Reproduce, without alteration, every line of the data; exclude the images.

== Records for processing ==

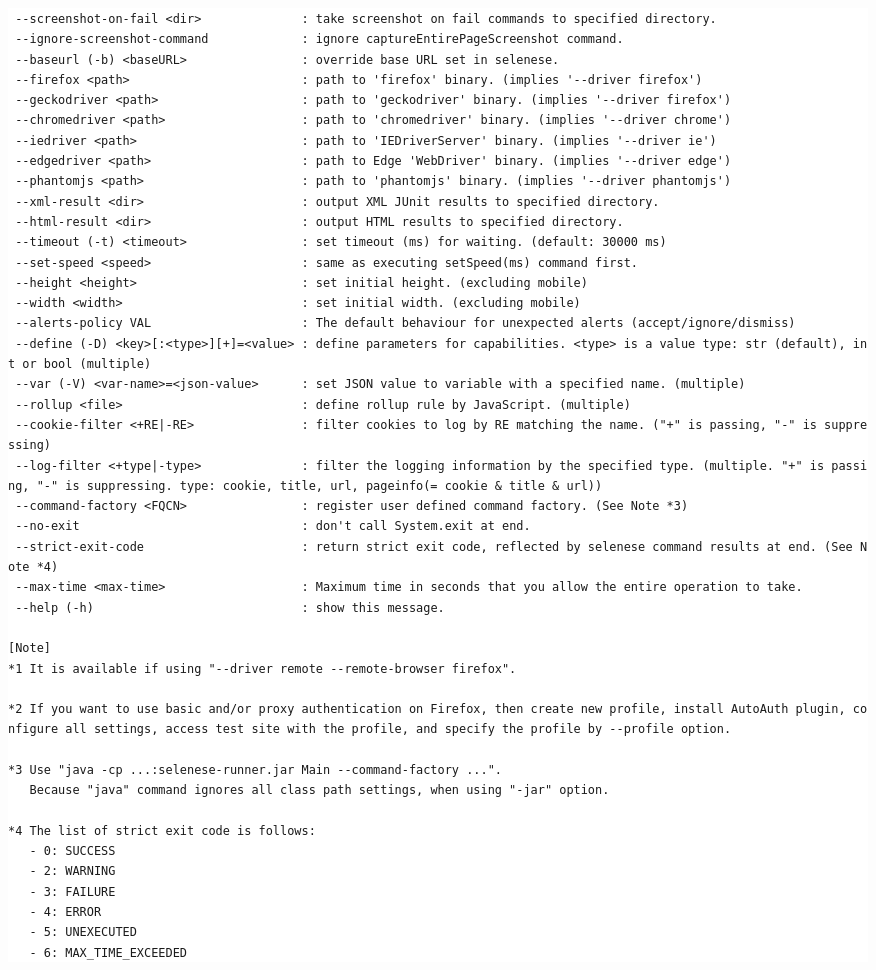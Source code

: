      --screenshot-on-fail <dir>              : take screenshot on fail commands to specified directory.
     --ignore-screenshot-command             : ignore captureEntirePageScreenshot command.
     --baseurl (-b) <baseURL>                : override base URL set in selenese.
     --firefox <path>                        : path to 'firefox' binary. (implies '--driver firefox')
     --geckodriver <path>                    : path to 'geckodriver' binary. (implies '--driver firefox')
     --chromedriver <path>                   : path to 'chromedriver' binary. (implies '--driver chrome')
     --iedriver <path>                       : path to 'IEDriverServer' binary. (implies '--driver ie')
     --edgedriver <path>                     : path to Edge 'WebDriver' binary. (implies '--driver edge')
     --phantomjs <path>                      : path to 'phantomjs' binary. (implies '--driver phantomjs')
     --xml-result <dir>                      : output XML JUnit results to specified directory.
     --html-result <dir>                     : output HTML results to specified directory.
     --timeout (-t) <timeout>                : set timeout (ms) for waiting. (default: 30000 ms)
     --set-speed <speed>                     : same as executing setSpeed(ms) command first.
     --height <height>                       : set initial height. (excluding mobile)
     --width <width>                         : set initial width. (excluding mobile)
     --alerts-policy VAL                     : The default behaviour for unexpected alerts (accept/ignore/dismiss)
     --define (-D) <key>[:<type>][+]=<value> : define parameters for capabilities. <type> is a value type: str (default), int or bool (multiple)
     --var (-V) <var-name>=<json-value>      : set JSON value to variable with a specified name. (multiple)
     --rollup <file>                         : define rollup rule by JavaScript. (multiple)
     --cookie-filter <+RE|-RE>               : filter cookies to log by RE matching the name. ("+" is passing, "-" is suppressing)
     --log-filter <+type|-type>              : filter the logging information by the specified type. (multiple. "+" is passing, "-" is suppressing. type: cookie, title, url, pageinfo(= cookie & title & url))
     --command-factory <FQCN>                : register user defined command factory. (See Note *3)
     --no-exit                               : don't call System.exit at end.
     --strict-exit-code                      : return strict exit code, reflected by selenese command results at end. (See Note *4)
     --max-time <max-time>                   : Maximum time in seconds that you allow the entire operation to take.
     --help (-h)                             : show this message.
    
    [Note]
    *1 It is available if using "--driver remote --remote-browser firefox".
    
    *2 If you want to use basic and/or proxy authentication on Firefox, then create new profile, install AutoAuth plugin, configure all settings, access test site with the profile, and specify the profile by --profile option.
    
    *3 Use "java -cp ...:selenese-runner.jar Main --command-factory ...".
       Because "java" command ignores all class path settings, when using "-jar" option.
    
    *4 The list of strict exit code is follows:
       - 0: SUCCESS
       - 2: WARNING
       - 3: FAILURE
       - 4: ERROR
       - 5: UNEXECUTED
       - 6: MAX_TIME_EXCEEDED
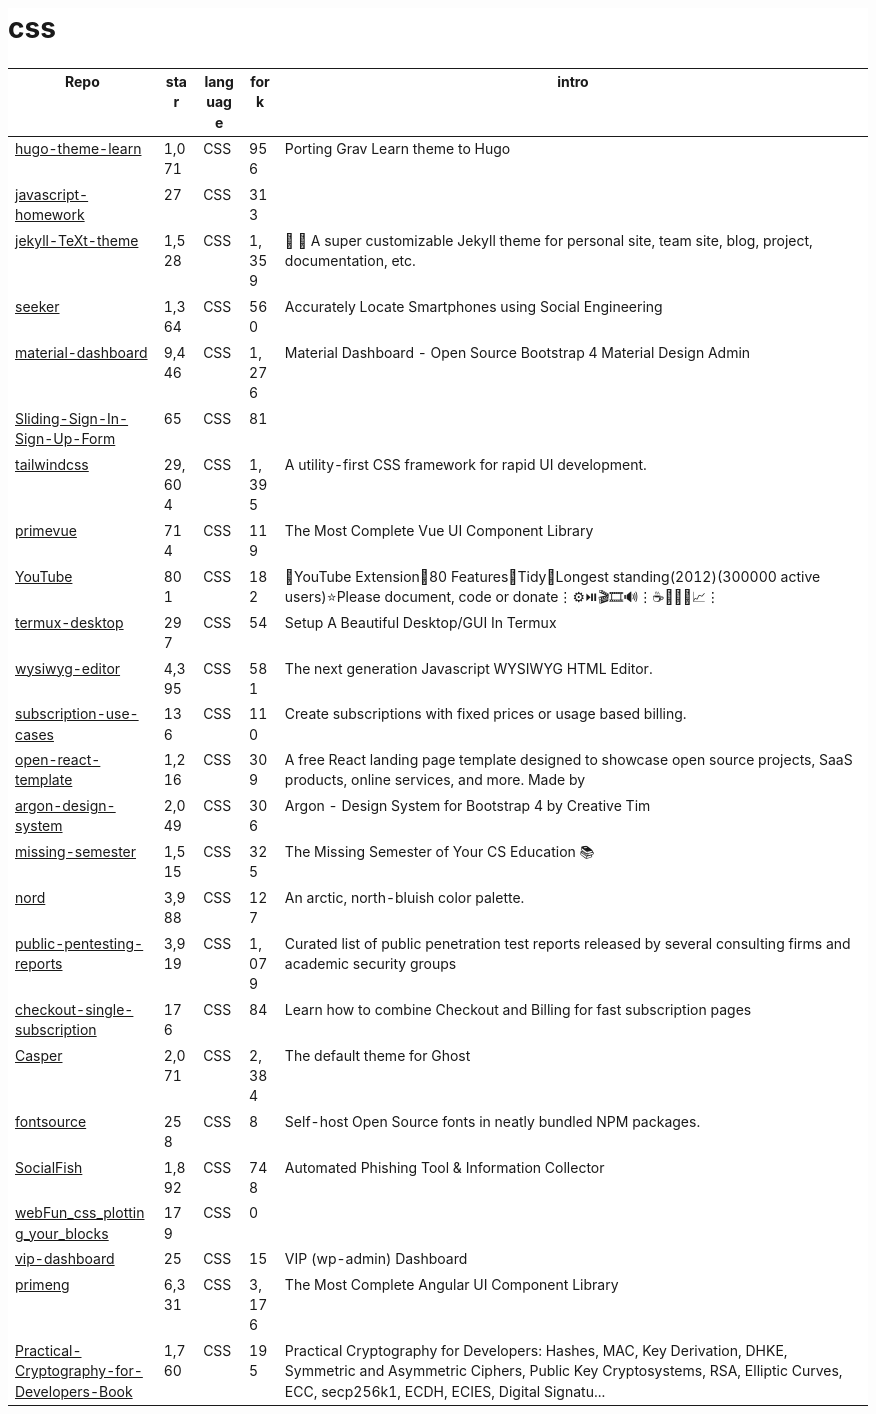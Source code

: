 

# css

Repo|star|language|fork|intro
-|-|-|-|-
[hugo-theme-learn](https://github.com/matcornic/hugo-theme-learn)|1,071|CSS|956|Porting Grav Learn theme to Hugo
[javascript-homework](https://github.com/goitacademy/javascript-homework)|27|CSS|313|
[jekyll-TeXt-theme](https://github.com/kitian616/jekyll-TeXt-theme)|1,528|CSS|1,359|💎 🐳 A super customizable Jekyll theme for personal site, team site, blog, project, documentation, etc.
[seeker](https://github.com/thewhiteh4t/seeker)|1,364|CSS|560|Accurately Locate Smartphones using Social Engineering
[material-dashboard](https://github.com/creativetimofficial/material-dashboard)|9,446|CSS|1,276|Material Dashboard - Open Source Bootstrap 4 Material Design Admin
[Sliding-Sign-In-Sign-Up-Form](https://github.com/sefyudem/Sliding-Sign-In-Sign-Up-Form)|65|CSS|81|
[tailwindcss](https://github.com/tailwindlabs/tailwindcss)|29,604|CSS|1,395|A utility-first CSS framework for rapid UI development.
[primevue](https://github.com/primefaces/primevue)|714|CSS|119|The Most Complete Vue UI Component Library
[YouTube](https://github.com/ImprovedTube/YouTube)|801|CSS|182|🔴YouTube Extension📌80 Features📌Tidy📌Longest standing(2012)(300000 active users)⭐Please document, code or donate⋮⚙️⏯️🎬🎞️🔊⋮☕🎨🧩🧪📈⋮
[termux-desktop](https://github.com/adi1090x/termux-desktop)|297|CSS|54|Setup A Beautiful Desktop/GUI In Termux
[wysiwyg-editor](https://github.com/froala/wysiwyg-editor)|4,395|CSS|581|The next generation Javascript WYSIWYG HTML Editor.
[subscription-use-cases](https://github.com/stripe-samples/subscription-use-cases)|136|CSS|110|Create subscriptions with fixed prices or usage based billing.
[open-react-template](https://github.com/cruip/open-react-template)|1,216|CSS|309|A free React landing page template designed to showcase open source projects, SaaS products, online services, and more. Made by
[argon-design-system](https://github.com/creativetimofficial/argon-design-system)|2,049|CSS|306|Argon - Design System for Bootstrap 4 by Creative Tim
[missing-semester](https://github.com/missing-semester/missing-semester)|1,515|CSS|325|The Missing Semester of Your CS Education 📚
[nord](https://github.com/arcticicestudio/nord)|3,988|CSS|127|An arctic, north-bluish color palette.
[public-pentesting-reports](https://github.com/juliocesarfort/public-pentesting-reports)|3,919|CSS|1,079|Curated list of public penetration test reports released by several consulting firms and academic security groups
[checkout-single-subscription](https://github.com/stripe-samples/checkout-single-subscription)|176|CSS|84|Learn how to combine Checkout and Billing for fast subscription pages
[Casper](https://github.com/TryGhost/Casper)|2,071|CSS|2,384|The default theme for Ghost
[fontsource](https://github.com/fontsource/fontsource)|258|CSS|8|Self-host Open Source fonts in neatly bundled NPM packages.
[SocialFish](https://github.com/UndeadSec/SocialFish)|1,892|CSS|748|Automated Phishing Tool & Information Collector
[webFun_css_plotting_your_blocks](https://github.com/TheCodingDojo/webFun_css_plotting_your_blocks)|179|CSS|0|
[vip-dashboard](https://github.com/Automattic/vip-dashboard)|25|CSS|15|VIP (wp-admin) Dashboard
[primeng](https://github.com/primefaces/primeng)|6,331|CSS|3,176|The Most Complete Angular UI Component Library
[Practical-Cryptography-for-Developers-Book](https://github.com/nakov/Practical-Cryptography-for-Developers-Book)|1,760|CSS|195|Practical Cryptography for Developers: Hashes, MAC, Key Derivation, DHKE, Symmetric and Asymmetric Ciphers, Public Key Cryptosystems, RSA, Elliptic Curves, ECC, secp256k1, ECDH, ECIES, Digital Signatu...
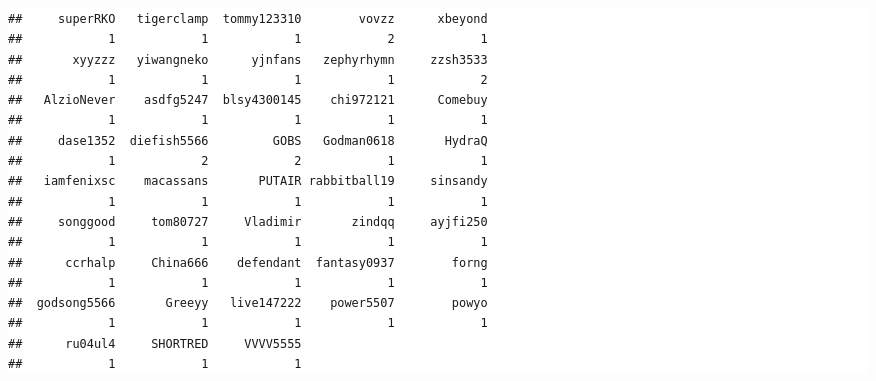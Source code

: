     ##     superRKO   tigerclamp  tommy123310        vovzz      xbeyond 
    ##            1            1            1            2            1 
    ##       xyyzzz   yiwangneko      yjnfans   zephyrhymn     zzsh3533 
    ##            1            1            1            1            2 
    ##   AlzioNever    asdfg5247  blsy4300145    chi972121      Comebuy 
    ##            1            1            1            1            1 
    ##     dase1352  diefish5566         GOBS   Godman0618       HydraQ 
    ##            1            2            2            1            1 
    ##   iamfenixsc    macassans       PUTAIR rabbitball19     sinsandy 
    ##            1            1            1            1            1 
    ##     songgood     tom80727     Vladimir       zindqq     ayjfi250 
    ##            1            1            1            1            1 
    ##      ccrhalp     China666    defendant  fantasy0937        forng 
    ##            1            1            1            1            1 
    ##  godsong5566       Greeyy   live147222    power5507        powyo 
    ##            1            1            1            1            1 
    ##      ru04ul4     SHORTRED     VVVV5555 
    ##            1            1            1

===

> [Solution to this task]
Source code

:      --screenshot-on-fail <dir>              : take screenshot on fail commands to specified directory.
     --ignore-screenshot-command             : ignore captureEntirePageScreenshot command.
     --baseurl (-b) <baseURL>                : override base URL set in selenese.
     --firefox <path>                        : path to 'firefox' binary. (implies '--driver firefox')
     --geckodriver <path>                    : path to 'geckodriver' binary. (implies '--driver firefox')
     --chromedriver <path>                   : path to 'chromedriver' binary. (implies '--driver chrome')
     --iedriver <path>                       : path to 'IEDriverServer' binary. (implies '--driver ie')
     --edgedriver <path>                     : path to Edge 'WebDriver' binary. (implies '--driver edge')
     --phantomjs <path>                      : path to 'phantomjs' binary. (implies '--driver phantomjs')
     --xml-result <dir>                      : output XML JUnit results to specified directory.
     --html-result <dir>                     : output HTML results to specified directory.
     --timeout (-t) <timeout>                : set timeout (ms) for waiting. (default: 30000 ms)
     --set-speed <speed>                     : same as executing setSpeed(ms) command first.
     --height <height>                       : set initial height. (excluding mobile)
     --width <width>                         : set initial width. (excluding mobile)
     --alerts-policy VAL                     : The default behaviour for unexpected alerts (accept/ignore/dismiss)
     --define (-D) <key>[:<type>][+]=<value> : define parameters for capabilities. <type> is a value type: str (default), int or bool (multiple)
     --var (-V) <var-name>=<json-value>      : set JSON value to variable with a specified name. (multiple)
     --rollup <file>                         : define rollup rule by JavaScript. (multiple)
     --cookie-filter <+RE|-RE>               : filter cookies to log by RE matching the name. ("+" is passing, "-" is suppressing)
     --log-filter <+type|-type>              : filter the logging information by the specified type. (multiple. "+" is passing, "-" is suppressing. type: cookie, title, url, pageinfo(= cookie & title & url))
     --command-factory <FQCN>                : register user defined command factory. (See Note *3)
     --no-exit                               : don't call System.exit at end.
     --strict-exit-code                      : return strict exit code, reflected by selenese command results at end. (See Note *4)
     --max-time <max-time>                   : Maximum time in seconds that you allow the entire operation to take.
     --help (-h)                             : show this message.
    
    [Note]
    *1 It is available if using "--driver remote --remote-browser firefox".
    
    *2 If you want to use basic and/or proxy authentication on Firefox, then create new profile, install AutoAuth plugin, configure all settings, access test site with the profile, and specify the profile by --profile option.
    
    *3 Use "java -cp ...:selenese-runner.jar Main --command-factory ...".
       Because "java" command ignores all class path settings, when using "-jar" option.
    
    *4 The list of strict exit code is follows:
       - 0: SUCCESS
       - 2: WARNING
       - 3: FAILURE
       - 4: ERROR
       - 5: UNEXECUTED
       - 6: MAX_TIME_EXCEEDED
Source code

: 

# css

Repo|star|language|fork|intro
-|-|-|-|-
[hugo-theme-learn](https://github.com/matcornic/hugo-theme-learn)|1,071|CSS|956|Porting Grav Learn theme to Hugo
[javascript-homework](https://github.com/goitacademy/javascript-homework)|27|CSS|313|
[jekyll-TeXt-theme](https://github.com/kitian616/jekyll-TeXt-theme)|1,528|CSS|1,359|💎 🐳 A super customizable Jekyll theme for personal site, team site, blog, project, documentation, etc.
[seeker](https://github.com/thewhiteh4t/seeker)|1,364|CSS|560|Accurately Locate Smartphones using Social Engineering
[material-dashboard](https://github.com/creativetimofficial/material-dashboard)|9,446|CSS|1,276|Material Dashboard - Open Source Bootstrap 4 Material Design Admin
[Sliding-Sign-In-Sign-Up-Form](https://github.com/sefyudem/Sliding-Sign-In-Sign-Up-Form)|65|CSS|81|
[tailwindcss](https://github.com/tailwindlabs/tailwindcss)|29,604|CSS|1,395|A utility-first CSS framework for rapid UI development.
[primevue](https://github.com/primefaces/primevue)|714|CSS|119|The Most Complete Vue UI Component Library
[YouTube](https://github.com/ImprovedTube/YouTube)|801|CSS|182|🔴YouTube Extension📌80 Features📌Tidy📌Longest standing(2012)(300000 active users)⭐Please document, code or donate⋮⚙️⏯️🎬🎞️🔊⋮☕🎨🧩🧪📈⋮
[termux-desktop](https://github.com/adi1090x/termux-desktop)|297|CSS|54|Setup A Beautiful Desktop/GUI In Termux
[wysiwyg-editor](https://github.com/froala/wysiwyg-editor)|4,395|CSS|581|The next generation Javascript WYSIWYG HTML Editor.
[subscription-use-cases](https://github.com/stripe-samples/subscription-use-cases)|136|CSS|110|Create subscriptions with fixed prices or usage based billing.
[open-react-template](https://github.com/cruip/open-react-template)|1,216|CSS|309|A free React landing page template designed to showcase open source projects, SaaS products, online services, and more. Made by
[argon-design-system](https://github.com/creativetimofficial/argon-design-system)|2,049|CSS|306|Argon - Design System for Bootstrap 4 by Creative Tim
[missing-semester](https://github.com/missing-semester/missing-semester)|1,515|CSS|325|The Missing Semester of Your CS Education 📚
[nord](https://github.com/arcticicestudio/nord)|3,988|CSS|127|An arctic, north-bluish color palette.
[public-pentesting-reports](https://github.com/juliocesarfort/public-pentesting-reports)|3,919|CSS|1,079|Curated list of public penetration test reports released by several consulting firms and academic security groups
[checkout-single-subscription](https://github.com/stripe-samples/checkout-single-subscription)|176|CSS|84|Learn how to combine Checkout and Billing for fast subscription pages
[Casper](https://github.com/TryGhost/Casper)|2,071|CSS|2,384|The default theme for Ghost
[fontsource](https://github.com/fontsource/fontsource)|258|CSS|8|Self-host Open Source fonts in neatly bundled NPM packages.
[SocialFish](https://github.com/UndeadSec/SocialFish)|1,892|CSS|748|Automated Phishing Tool & Information Collector
[webFun_css_plotting_your_blocks](https://github.com/TheCodingDojo/webFun_css_plotting_your_blocks)|179|CSS|0|
[vip-dashboard](https://github.com/Automattic/vip-dashboard)|25|CSS|15|VIP (wp-admin) Dashboard
[primeng](https://github.com/primefaces/primeng)|6,331|CSS|3,176|The Most Complete Angular UI Component Library
[Practical-Cryptography-for-Developers-Book](https://github.com/nakov/Practical-Cryptography-for-Developers-Book)|1,760|CSS|195|Practical Cryptography for Developers: Hashes, MAC, Key Derivation, DHKE, Symmetric and Asymmetric Ciphers, Public Key Cryptosystems, RSA, Elliptic Curves, ECC, secp256k1, ECDH, ECIES, Digital Signatu...
Source code

:     ##     superRKO   tigerclamp  tommy123310        vovzz      xbeyond 
    ##            1            1            1            2            1 
    ##       xyyzzz   yiwangneko      yjnfans   zephyrhymn     zzsh3533 
    ##            1            1            1            1            2 
    ##   AlzioNever    asdfg5247  blsy4300145    chi972121      Comebuy 
    ##            1            1            1            1            1 
    ##     dase1352  diefish5566         GOBS   Godman0618       HydraQ 
    ##            1            2            2            1            1 
    ##   iamfenixsc    macassans       PUTAIR rabbitball19     sinsandy 
    ##            1            1            1            1            1 
    ##     songgood     tom80727     Vladimir       zindqq     ayjfi250 
    ##            1            1            1            1            1 
    ##      ccrhalp     China666    defendant  fantasy0937        forng 
    ##            1            1            1            1            1 
    ##  godsong5566       Greeyy   live147222    power5507        powyo 
    ##            1            1            1            1            1 
    ##      ru04ul4     SHORTRED     VVVV5555 
    ##            1            1            1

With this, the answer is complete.